Oh noes! But I totally understand your annoyance, it's awful not to be able to do things like did before. I'm hating it

Numma1004 years ago

Hey! This is something I struggle with as well, I do not often talk about it since there is much other things going. I have started to realize what the issue is, so I very often drop small things like spoons, napkins, controller, dog treats, etc.. but I NEVER drop large items that could break and such.. So I am convinced it is more a sub conscious that effects this, I look at this way if it a small item that I am just grabbing and not thinking much about it typically falls out of my fingers/hands just naturally & it's very very discouraging since it happens so often. I also get hand cramps myself but these are unrelated to dropping objects. As far as struggling with fine motor skills, I am actually working now with my Psychologist on this we call them "Focus" issues, like hovering my mouse over a tiny object on pc, or putting a pin into a little hole or anything that is frustrating to do (for the most part) it intensives my movements & anxiety when I get these issues.

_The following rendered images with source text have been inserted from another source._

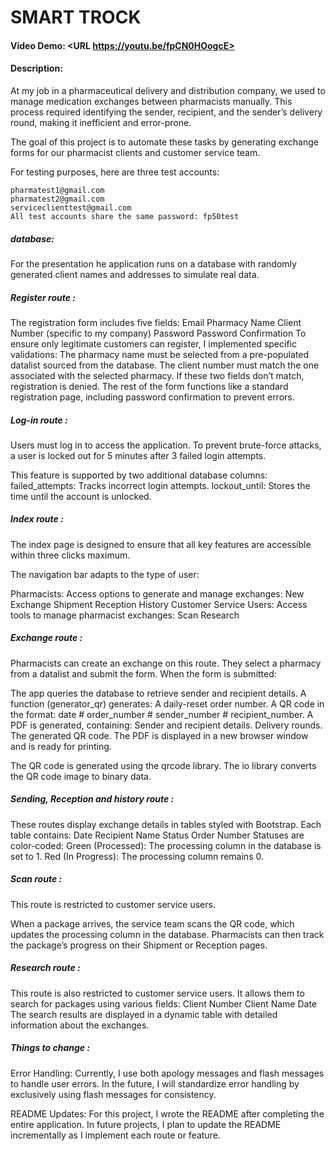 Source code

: # SMART TROCK
#### Video Demo:  <URL https://youtu.be/fpCN0HOogcE>
#### Description:
At my job in a pharmaceutical delivery and distribution company, we used to manage medication exchanges between pharmacists manually. This process required identifying the sender, recipient, and the sender’s delivery round, making it inefficient and error-prone.

The goal of this project is to automate these tasks by generating exchange forms for our pharmacist clients and customer service team.

For testing purposes, here are three test accounts:

    pharmatest1@gmail.com
    pharmatest2@gmail.com
    serviceclienttest@gmail.com
    All test accounts share the same password: fp50test

##### database: 
For the presentation he application runs on a database with randomly generated client names and addresses to simulate real data.

##### Register route :
The registration form includes five fields:
    Email
    Pharmacy Name
    Client Number (specific to my company)
    Password
    Password Confirmation
To ensure only legitimate customers can register, I implemented specific validations:
    The pharmacy name must be selected from a pre-populated datalist sourced from the database.
    The client number must match the one associated with the selected pharmacy.
If these two fields don’t match, registration is denied. The rest of the form functions like a standard registration page, including password confirmation to prevent errors.

##### Log-in route :
Users must log in to access the application. To prevent brute-force attacks, a user is locked out for 5 minutes after 3 failed login attempts.

This feature is supported by two additional database columns:
failed_attempts: Tracks incorrect login attempts.
lockout_until: Stores the time until the account is unlocked.
##### Index route :
The index page is designed to ensure that all key features are accessible within three clicks maximum.

The navigation bar adapts to the type of user:

Pharmacists: Access options to generate and manage exchanges:
    New Exchange
    Shipment
    Reception
    History
Customer Service Users: Access tools to manage pharmacist exchanges:
    Scan
    Research

##### Exchange route :
Pharmacists can create an exchange on this route. They select a pharmacy from a datalist and submit the form. When the form is submitted:

The app queries the database to retrieve sender and recipient details.
A function (generator_qr) generates:
    A daily-reset order number.
    A QR code in the format: date # order_number # sender_number # recipient_number.
A PDF is generated, containing:
    Sender and recipient details.
    Delivery rounds.
    The generated QR code.
The PDF is displayed in a new browser window and is ready for printing.

The QR code is generated using the qrcode library.
The io library converts the QR code image to binary data.

##### Sending, Reception and history route :
These routes display exchange details in tables styled with Bootstrap. Each table contains:
    Date
    Recipient Name
    Status
    Order Number
Statuses are color-coded:
    Green (Processed): The processing column in the database is set to 1.
    Red (In Progress): The processing column remains 0.

##### Scan route :
This route is restricted to customer service users.

When a package arrives, the service team scans the QR code, which updates the processing column in the database.
Pharmacists can then track the package’s progress on their Shipment or Reception pages.
##### Research route :
This route is also restricted to customer service users. It allows them to search for packages using various fields:
    Client Number
    Client Name
    Date
The search results are displayed in a dynamic table with detailed information about the exchanges.
##### Things to change : 
Error Handling:
Currently, I use both apology messages and flash messages to handle user errors. In the future, I will standardize error handling by exclusively using flash messages for consistency.

README Updates:
For this project, I wrote the README after completing the entire application. In future projects, I plan to update the README incrementally as I implement each route or feature.


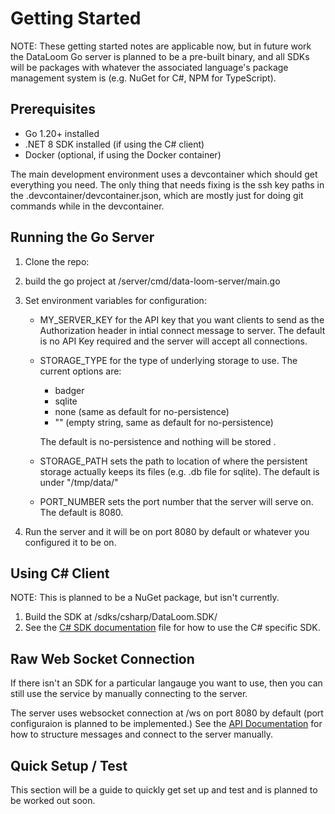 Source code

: # Getting Started

NOTE: These getting started notes are applicable now, but in future work the DataLoom Go server is planned to be a pre-built binary, and all SDKs will be packages with whatever the associated language's package management system is (e.g. NuGet for C#, NPM for TypeScript).

## Prerequisites
- Go 1.20+ installed
- .NET 8 SDK installed (if using the C# client)
- Docker (optional, if using the Docker container)

The main development environment uses a devcontainer which should get everything you need. The only thing that needs fixing is the ssh key paths in the .devcontainer/devcontainer.json, which are mostly just for doing git commands while in the devcontainer.

## Running the Go Server
1. Clone the repo:
2. build the go project at /server/cmd/data-loom-server/main.go
3. Set environment variables for configuration:

    - MY_SERVER_KEY for the API key that you want clients to send as the Authorization header in intial connect message to server. The default is no API Key required and the server will accept all connections.

    - STORAGE_TYPE for the type of underlying storage to use. The current options are:
        - badger
        - sqlite
        - none (same as default for no-persistence)
        - "" (empty string, same as default for no-persistence)
        
        The default is no-persistence and nothing will be stored
        .
    - STORAGE_PATH sets the path to location of where the persistent storage actually keeps its files (e.g. .db file for sqlite). The default is under "/tmp/data/"
    
    - PORT_NUMBER sets the port number that the server will serve on. The default is 8080.

4. Run the server and it will be on port 8080 by default or whatever you configured it to be on.

## Using C# Client
NOTE: This is planned to be a NuGet package, but isn't currently.
1. Build the SDK at /sdks/csharp/DataLoom.SDK/
2. See the [C# SDK documentation](/docs/csharp-client.md) file for how to use the C# specific SDK.

## Raw Web Socket Connection
If there isn't an SDK for a particular langauge you want to use, then you can still use the service by manually connecting to the server. 

The server uses websocket connection at /ws on port 8080 by default (port configuraion is planned to be implemented.) See the [API Documentation](/docs/api.md) for how to structure messages and connect to the server manually.

## Quick Setup / Test
This section will be a guide to quickly get set up and test and is planned to be worked out soon. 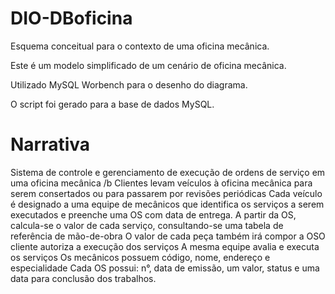 # DIO-DBoficina
Esquema conceitual para o contexto de uma oficina mecânica.

Este é um modelo simplificado de um cenário de oficina mecânica.

Utilizado MySQL Worbench para o desenho do diagrama.

O script foi gerado para a base de dados MySQL.

# Narrativa
Sistema de controle e gerenciamento de execução de ordens de serviço em uma oficina mecânica /b
Clientes levam veículos à oficina mecânica para serem consertados ou para passarem por revisões  periódicas
Cada veículo é designado a uma equipe de mecânicos que identifica os serviços a serem executados e preenche uma OS com data de entrega.
A partir da OS, calcula-se o valor de cada serviço, consultando-se uma tabela de referência de mão-de-obra
O valor de cada peça também irá compor a OSO cliente autoriza a execução dos serviços
A mesma equipe avalia e executa os serviços
Os mecânicos possuem código, nome, endereço e especialidade
Cada OS possui: n°, data de emissão, um valor, status e uma data para conclusão dos trabalhos.
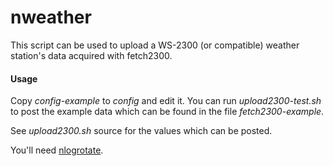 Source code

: nweather
========

This script can be used to upload a WS-2300 (or compatible) weather station's
data acquired with fetch2300.

#### Usage

Copy *config-example* to *config* and edit it. You can run *upload2300-test.sh*
to post the example data which can be found in the file *fetch2300-example*.

See *upload2300.sh* source for the values which can be posted.

You'll need [nlogrotate](https://github.com/nonoo/nlogrotate).

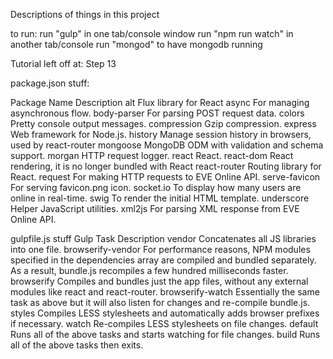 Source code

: Descriptions of things in this project

to run:
run "gulp" in one tab/console window
run "npm run watch" in another tab/console
run "mongod" to have mongodb running


Tutorial left off at: Step 13


package.json stuff:

Package Name 							Description
alt 									Flux library for React
async									For managing asynchronous flow.
body-parser								For parsing POST request data.
colors									Pretty console output messages.
compression								Gzip compression.
express									Web framework for Node.js.
history									Manage session history in browsers, used by react-router
mongoose								MongoDB ODM with validation and schema support.
morgan									HTTP request logger.
react									React.
react-dom								React rendering, it is no longer bundled with React
react-router							Routing library for React.
request									For making HTTP requests to EVE Online API.
serve-favicon	 						For serving favicon.png icon.
socket.io								To display how many users are online in real-time.
swig									To render the initial HTML template.
underscore								Helper JavaScript utilities.
xml2js									For parsing XML response from EVE Online API.



gulpfile.js stuff
Gulp Task								Description
vendor									Concatenates all JS libraries into one file.
browserify-vendor						For performance reasons, NPM modules specified in the dependencies array are compiled and bundled separately. As a result, bundle.js recompiles a few hundred milliseconds faster.
browserify								Compiles and bundles just the app files, without any external modules like react and react-router.
browserify-watch						Essentially the same task as above but it will also listen for changes and re-compile bundle.js.
styles									Compiles LESS stylesheets and automatically adds browser prefixes if necessary.
watch									Re-compiles LESS stylesheets on file changes.
default									Runs all of the above tasks and starts watching for file changes.
build									Runs all of the above tasks then exits.
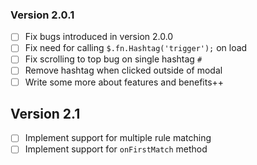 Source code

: ### Version 2.0.1
* [ ] Fix bugs introduced in version 2.0.0
* [ ] Fix need for calling `$.fn.Hashtag('trigger');` on load
* [ ] Fix scrolling to top bug on single hashtag `#`
* [ ] Remove hashtag when clicked outside of modal
* [ ] Write some more about features and benefits++

## Version 2.1
* [ ] Implement support for multiple rule matching
* [ ] Implement support for `onFirstMatch` method
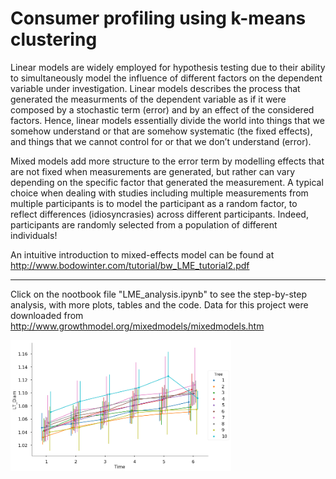 # Consumer profiling using k-means clustering

Linear models are widely employed for hypothesis testing due to their ability to simultaneously model the influence of different factors on the dependent variable under investigation. Linear models describes the process that generated the measurments of the dependent variable as if it were composed by a stochastic term (error) and by an effect of the considered factors. Hence, linear models essentially divide the world into things that we somehow understand or that are somehow systematic (the fixed effects), and things that we cannot control for or that we don’t understand (error). 

Mixed models add more structure to the error term by modelling effects that are not fixed when measurements are generated, but rather  can vary depending on the specific factor that generated the measurement. A typical choice when dealing with studies including multiple measurements from multiple participants is to model the participant as a random factor, to reflect differences (idiosyncrasies) across different participants. Indeed, participants are randomly selected from a population of different individuals!

An intuitive introduction to mixed-effects model can be found at http://www.bodowinter.com/tutorial/bw_LME_tutorial2.pdf

---
Click on the nootbook file "LME_analysis.ipynb" to see the step-by-step analysis, with more plots, tables and the code. 
Data for this project were downloaded from http://www.growthmodel.org/mixedmodels/mixedmodels.htm

<img align="left" width="70%" height="70%" src="result.png"><br/>

<br/>

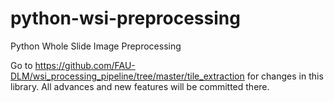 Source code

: # python-wsi-preprocessing
Python Whole Slide Image Preprocessing

Go to https://github.com/FAU-DLM/wsi_processing_pipeline/tree/master/tile_extraction for changes in this library.
All advances and new features will be committed there.
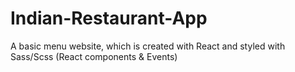 # Indian-Restaurant-App
A basic menu website, which is created with React and styled with Sass/Scss (React components &amp; Events)
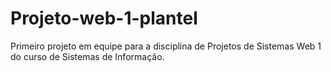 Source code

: # Projeto-web-1-plantel
Primeiro projeto em equipe para a disciplina de Projetos de Sistemas Web 1 do curso de Sistemas de Informação.
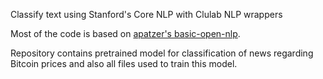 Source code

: Classify text using Stanford's Core NLP with Clulab NLP wrappers

Most of the code is based on [apatzer's basic-open-nlp](https://github.com/apatzer/basic-core-nlp).

Repository contains pretrained model for classification of news regarding Bitcoin prices and also
 all files used to train this model.
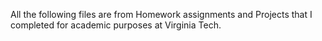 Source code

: All the following files are from Homework assignments and Projects that I completed for academic purposes at Virginia Tech.
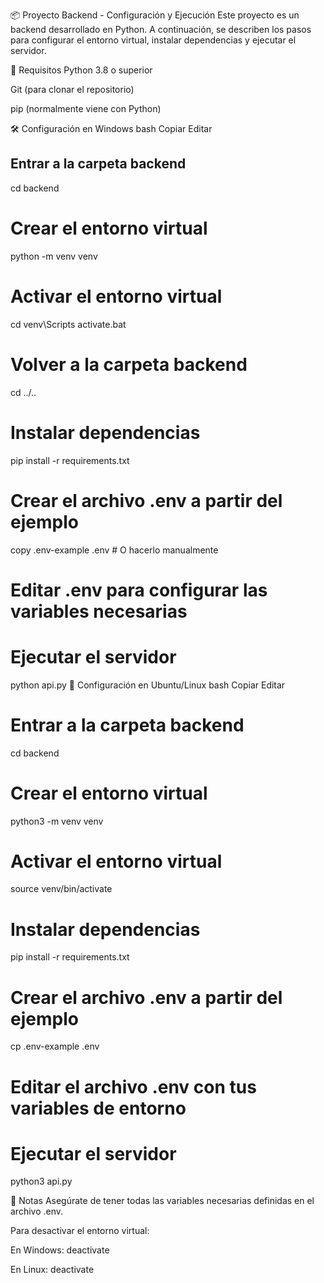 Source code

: 📦 Proyecto Backend - Configuración y Ejecución
Este proyecto es un backend desarrollado en Python. A continuación, se describen los pasos para configurar el entorno virtual, instalar dependencias y ejecutar el servidor.

🚀 Requisitos
Python 3.8 o superior

Git (para clonar el repositorio)

pip (normalmente viene con Python)

🛠️ Configuración en Windows
bash
Copiar
Editar
## Entrar a la carpeta backend
cd backend

# Crear el entorno virtual
python -m venv venv

# Activar el entorno virtual
cd venv\Scripts
activate.bat

# Volver a la carpeta backend
cd ../..

# Instalar dependencias
pip install -r requirements.txt

# Crear el archivo .env a partir del ejemplo
copy .env-example .env  # O hacerlo manualmente

# Editar .env para configurar las variables necesarias

# Ejecutar el servidor
python api.py
🐧 Configuración en Ubuntu/Linux
bash
Copiar
Editar
# Entrar a la carpeta backend
cd backend

# Crear el entorno virtual
python3 -m venv venv

# Activar el entorno virtual
source venv/bin/activate

# Instalar dependencias
pip install -r requirements.txt

# Crear el archivo .env a partir del ejemplo
cp .env-example .env

# Editar el archivo .env con tus variables de entorno

# Ejecutar el servidor
python3 api.py

📄 Notas
Asegúrate de tener todas las variables necesarias definidas en el archivo .env.

Para desactivar el entorno virtual:

En Windows: deactivate

En Linux: deactivate

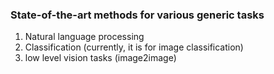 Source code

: ### State-of-the-art methods for various generic tasks

1. Natural language processing
2. Classification (currently, it is for image classification)
3. low level vision tasks (image2image)
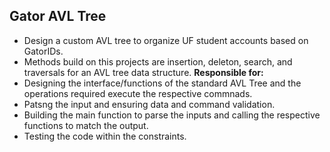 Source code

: ## Gator AVL Tree

- Design a custom AVL tree to organize UF student accounts based on GatorIDs.
- Methods build on this projects are insertion, deleton, search, and traversals for an AVL tree data structure.
**Responsible for:**
- Designing the interface/functions of the standard AVL Tree and the operations required execute the respective commnads.
- Patsng the input and ensuring data and command validation.
- Building the main function to parse the inputs and calling the respective functions to match the output.
- Testing the code within the constraints.
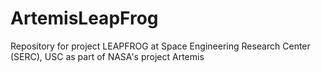 # ArtemisLeapFrog
Repository for project LEAPFROG at Space Engineering Research Center (SERC), USC as part of NASA's project Artemis
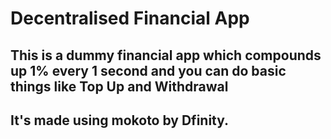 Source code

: # Decentralised Financial App

## This is a dummy financial app which compounds up 1% every 1 second and you can do basic things like Top Up and Withdrawal
## It's made using mokoto by Dfinity.
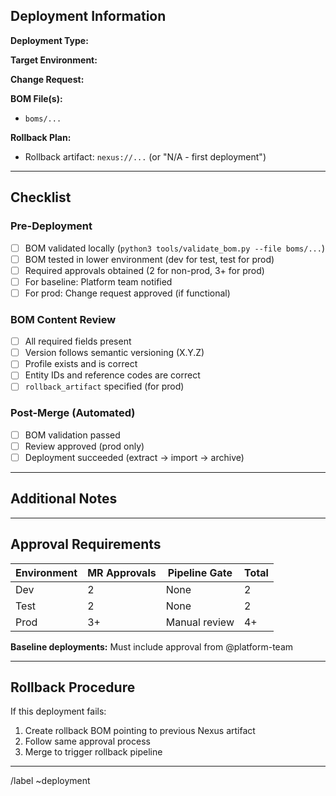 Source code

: ## Deployment Information

**Deployment Type:** <!-- baseline / functional / rollback -->

**Target Environment:** <!-- dev / test / prod -->

**Change Request:** <!-- CR-XXXXX or N/A for baseline -->

**BOM File(s):**
<!-- List BOM files being deployed -->
- `boms/...`

**Rollback Plan:**
<!-- For prod deployments, specify rollback artifact or state if none exists -->
- Rollback artifact: `nexus://...` (or "N/A - first deployment")

---

## Checklist

### Pre-Deployment
- [ ] BOM validated locally (`python3 tools/validate_bom.py --file boms/...`)
- [ ] BOM tested in lower environment (dev for test, test for prod)
- [ ] Required approvals obtained (2 for non-prod, 3+ for prod)
- [ ] For baseline: Platform team notified
- [ ] For prod: Change request approved (if functional)

### BOM Content Review
- [ ] All required fields present
- [ ] Version follows semantic versioning (X.Y.Z)
- [ ] Profile exists and is correct
- [ ] Entity IDs and reference codes are correct
- [ ] `rollback_artifact` specified (for prod)

### Post-Merge (Automated)
- [ ] BOM validation passed
- [ ] Review approved (prod only)
- [ ] Deployment succeeded (extract → import → archive)

---

## Additional Notes
<!-- Add any special instructions, dependencies, or context -->

---

## Approval Requirements

| Environment | MR Approvals | Pipeline Gate | Total |
|-------------|--------------|---------------|-------|
| Dev | 2 | None | 2 |
| Test | 2 | None | 2 |
| Prod | 3+ | Manual review | 4+ |

**Baseline deployments:** Must include approval from @platform-team

---

## Rollback Procedure

If this deployment fails:
1. Create rollback BOM pointing to previous Nexus artifact
2. Follow same approval process
3. Merge to trigger rollback pipeline

---

/label ~deployment
<!-- Add additional labels: ~baseline, ~functional, ~rollback, ~prod, ~test, ~dev -->
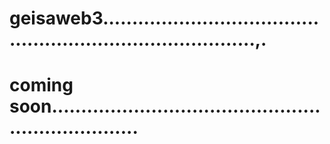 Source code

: # geisaweb3...............................................................................,.
# coming soon....................................................................
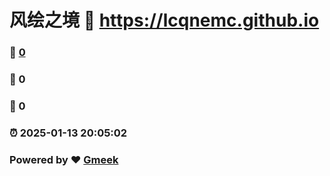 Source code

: # 风绘之境 :link: https://lcqnemc.github.io 
### :page_facing_up: [0](https://lcqnemc.github.io/tag.html) 
### :speech_balloon: 0 
### :hibiscus: 0 
### :alarm_clock: 2025-01-13 20:05:02 
### Powered by :heart: [Gmeek](https://github.com/Meekdai/Gmeek)
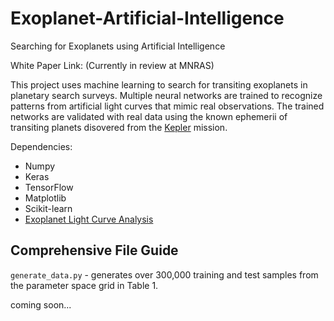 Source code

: # Exoplanet-Artificial-Intelligence
Searching for Exoplanets using Artificial Intelligence

White Paper Link: (Currently in review at MNRAS) 

This project uses machine learning to search for transiting exoplanets in planetary search surveys. Multiple neural networks are trained to recognize patterns from artificial light curves that mimic real observations. The trained networks are validated with real data using the known ephemerii of transiting planets disovered from the [Kepler](https://www.nasa.gov/mission_pages/kepler/main/index.html) mission.

Dependencies: 
  * Numpy
  * Keras
  * TensorFlow
  * Matplotlib 
  * Scikit-learn
  * [Exoplanet Light Curve Analysis](https://github.com/pearsonkyle/Exoplanet-Light-Curve-Analysis)

## Comprehensive File Guide 
`generate_data.py` - generates over 300,000 training and test samples from the parameter space grid in Table 1. 

coming soon...
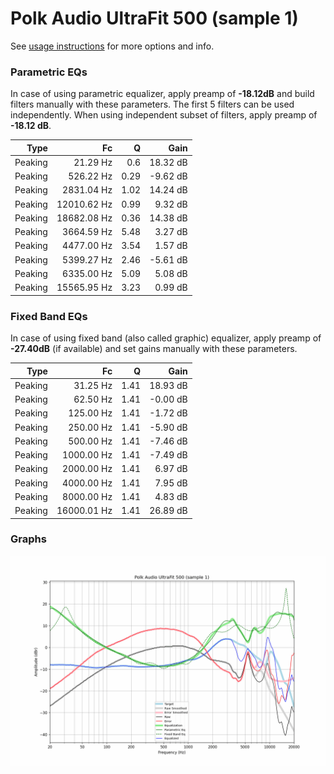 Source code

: # Polk Audio UltraFit 500 (sample 1)
See [usage instructions](https://github.com/jaakkopasanen/AutoEq#usage) for more options and info.

### Parametric EQs
In case of using parametric equalizer, apply preamp of **-18.12dB** and build filters manually
with these parameters. The first 5 filters can be used independently.
When using independent subset of filters, apply preamp of **-18.12 dB**.

| Type    | Fc          |    Q | Gain     |
|--------:|------------:|-----:|---------:|
| Peaking | 21.29 Hz    | 0.6  | 18.32 dB |
| Peaking | 526.22 Hz   | 0.29 | -9.62 dB |
| Peaking | 2831.04 Hz  | 1.02 | 14.24 dB |
| Peaking | 12010.62 Hz | 0.99 | 9.32 dB  |
| Peaking | 18682.08 Hz | 0.36 | 14.38 dB |
| Peaking | 3664.59 Hz  | 5.48 | 3.27 dB  |
| Peaking | 4477.00 Hz  | 3.54 | 1.57 dB  |
| Peaking | 5399.27 Hz  | 2.46 | -5.61 dB |
| Peaking | 6335.00 Hz  | 5.09 | 5.08 dB  |
| Peaking | 15565.95 Hz | 3.23 | 0.99 dB  |

### Fixed Band EQs
In case of using fixed band (also called graphic) equalizer, apply preamp of **-27.40dB**
(if available) and set gains manually with these parameters.

| Type    | Fc          |    Q | Gain     |
|--------:|------------:|-----:|---------:|
| Peaking | 31.25 Hz    | 1.41 | 18.93 dB |
| Peaking | 62.50 Hz    | 1.41 | -0.00 dB |
| Peaking | 125.00 Hz   | 1.41 | -1.72 dB |
| Peaking | 250.00 Hz   | 1.41 | -5.90 dB |
| Peaking | 500.00 Hz   | 1.41 | -7.46 dB |
| Peaking | 1000.00 Hz  | 1.41 | -7.49 dB |
| Peaking | 2000.00 Hz  | 1.41 | 6.97 dB  |
| Peaking | 4000.00 Hz  | 1.41 | 7.95 dB  |
| Peaking | 8000.00 Hz  | 1.41 | 4.83 dB  |
| Peaking | 16000.01 Hz | 1.41 | 26.89 dB |

### Graphs
![](./Polk%20Audio%20UltraFit%20500%20(sample%201).png) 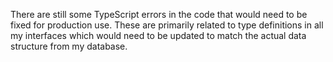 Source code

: 

There are still some TypeScript errors in the code that would need to be fixed for production use. These are primarily related to type definitions in all my interfaces which would need to be updated to match the actual data structure from my database. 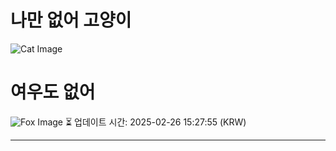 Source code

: 
# 나만 없어 고양이

![Cat Image](https://cdn2.thecatapi.com/images/a0i.jpg)

# 여우도 없어
![Fox Image](https://randomfox.ca/images/70.jpg)
⏳ 업데이트 시간: 2025-02-26 15:27:55 (KRW)

---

My hand & arm will tense up & begin movements I often have to get up and walk away from the simple task I am doing and come back to it to finish.

whirlygirl164 years ago

It's good that you have help from a Psychologist, I hope you get good benefits from it as it is very frustrating having poor fine motor skills. I get pins and needles in my two outer fingers as well, do you get that as well?

whirlygirl164 years ago

Thanks as that's made me feel a little better the fact that I won't have it forever. How long have you had FND?

whirlygirl164 years ago

Oh dear that's a long time to have had it. I was only diagnosis in January of this year. You must be so fed up with it as it's so disabling my life feels on hold. Do you feel the same?

whirlygirl164 years ago

Thank you and I will try to but it's very difficult on times to cope with all of it and with no help from the Welsh NHS because they don't fund it at the moment so you feel like you're on your own and left to deal with it. How do feel about it?

poppymom234 years ago

As I am recovering from my paralysis flare-ups, I have trouble with fine motor skills just due to the amount of weakness in my arms. Right now, I just started a new paralysis episode a few days ago and I am struggling to write because of the weakness in my hands and arms. I am also struggling to sit up independently right now. I can't even transfer out of bed independently until I get a little bit stronger, so I'll be bedridden for a few days. I get occupational therapy and physical therapy twice a week. I get a flare-up every other month. I start all over from scratch every time I have a flare-up because I lose all the progress I've made.

I'm also working with a clinical social worker doing psychotherapy to try to treat the underlying cause of my FND. I experienced some abuse as a child. My therapist thinks that as a child, I could only freeze during those episodes of abuse, so now when I am under stress, even subconscious stress, my body freezes and I become paralyzed. The more therapy we do, the closer together the episodes get, but they are getting less severe (except for this one).

whirlygirl16• in reply topoppymom234 years ago

Gosh you sound much worst than me, you seem to be going through so much at the moment. I do you get better soon as it sounds awful. How long have you had FND?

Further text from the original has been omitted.